The Apples In Stereo : Travellers In Space and Time When The Apples In Stereo returned from their hiatus in 2007 with New Magnetic Wonder (QRO review), their first new studio record in five years, the band managed to avoid having their sunny sounds seem out of place by updating their neo-sixties into hi-fi.  But since then, while the band has appeared on The Colbert Report (the second time for singer/guitarist Robert Schneider, who also opened up Colbert’s guitar battle with The Decemberists’ Chris Funk in December ’06), and have put out both a b-sides/rarities, Electronic Projects for Musicians, and greatest hits, #1 Hits Explosion, in the past two years, new material has been relatively silent.  Meanwhile, drummer Hilarie Sidney departed, leaving (ex-husband) Schneider as the only ‘charter Apple’ with the band since its 1992 start.  Moreover, the neo-Beatles sound that The Apples started way back when as part of the Elephant Six Collective has come decidedly back in style (and not just the serious success of Sixer of Montreal), whether the early-period sweetness in acts like Dr.
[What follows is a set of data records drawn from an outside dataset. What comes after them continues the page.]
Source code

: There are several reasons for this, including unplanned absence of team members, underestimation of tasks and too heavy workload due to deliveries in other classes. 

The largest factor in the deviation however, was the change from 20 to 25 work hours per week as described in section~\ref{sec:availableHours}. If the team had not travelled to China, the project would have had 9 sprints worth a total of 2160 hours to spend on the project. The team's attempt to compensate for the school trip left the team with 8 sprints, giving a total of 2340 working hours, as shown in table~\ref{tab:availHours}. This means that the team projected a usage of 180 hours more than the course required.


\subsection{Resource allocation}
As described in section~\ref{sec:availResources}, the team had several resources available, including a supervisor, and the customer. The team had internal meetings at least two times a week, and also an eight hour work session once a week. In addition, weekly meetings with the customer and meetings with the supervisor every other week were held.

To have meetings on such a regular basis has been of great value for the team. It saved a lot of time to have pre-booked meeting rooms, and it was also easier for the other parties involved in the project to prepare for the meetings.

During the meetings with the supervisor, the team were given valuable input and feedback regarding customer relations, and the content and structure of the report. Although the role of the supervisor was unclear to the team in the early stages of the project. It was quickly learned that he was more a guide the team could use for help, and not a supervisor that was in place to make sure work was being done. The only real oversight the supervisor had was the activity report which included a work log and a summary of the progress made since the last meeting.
Dog (QRO live review) or Drink Up Buttercup (QRO album review), or the late-period psych-ness in bands like MGMT (QRO live review).  So how have The Apples stayed timely in their time travel on new studio full-length Travellers In Space and Time?  By bringing the sunnier climes to synths, disco, and more.

Wonder saw Schneider debut his ‘Non-Pythagorean Scale’, a sort of hippie mathematician’s attempt to reinvent the music scale, and was peppered with short ‘link tracks’.  Such mini-tracks are largely removed from Time, save for a recorded intro & two recorded outros of a voice speaking like in a recorded lesson plan, and if complex mathematics are in there, they’re well beneath synths & catchy sixties sounds on pieces such as "Dream About the Future", "Hey Elevator", "No One In the World" and "No Vacation".  But The Apples have also brought their approach to a disco-dance style, not dark and bass-driven like so much indie-disco these days, or superficial like mainstream electro-dance, but purely sunny, like some cross-decades cheery Beatles in an upbeat, solar-powered discotheque.  It can get over-cheesy at times, like in some moments of single "Dance Floor", or a little out of the band’s wheelhouse, such as with "Dignified Dignitary", but reaches its zenith near the end with "Floating In Space", "Nobody But You", and "Wings Away".

Travellers In Space and Time has a few too many songs, like every Apples In Stereo release (none of which have had less than eleven songs – Magnetic had twenty-four!): closer "Time Pilot" is just recorded voices & an electronic fade-away, and the airier "C.P.U." & "Told You Once" a little simplistic and sugary.  But then there’s the following "It’s All Right", a kind of "Raindrops Keep Fallin’ On My Head" for the neo-disco set, both markedly original and comfortingly familiar.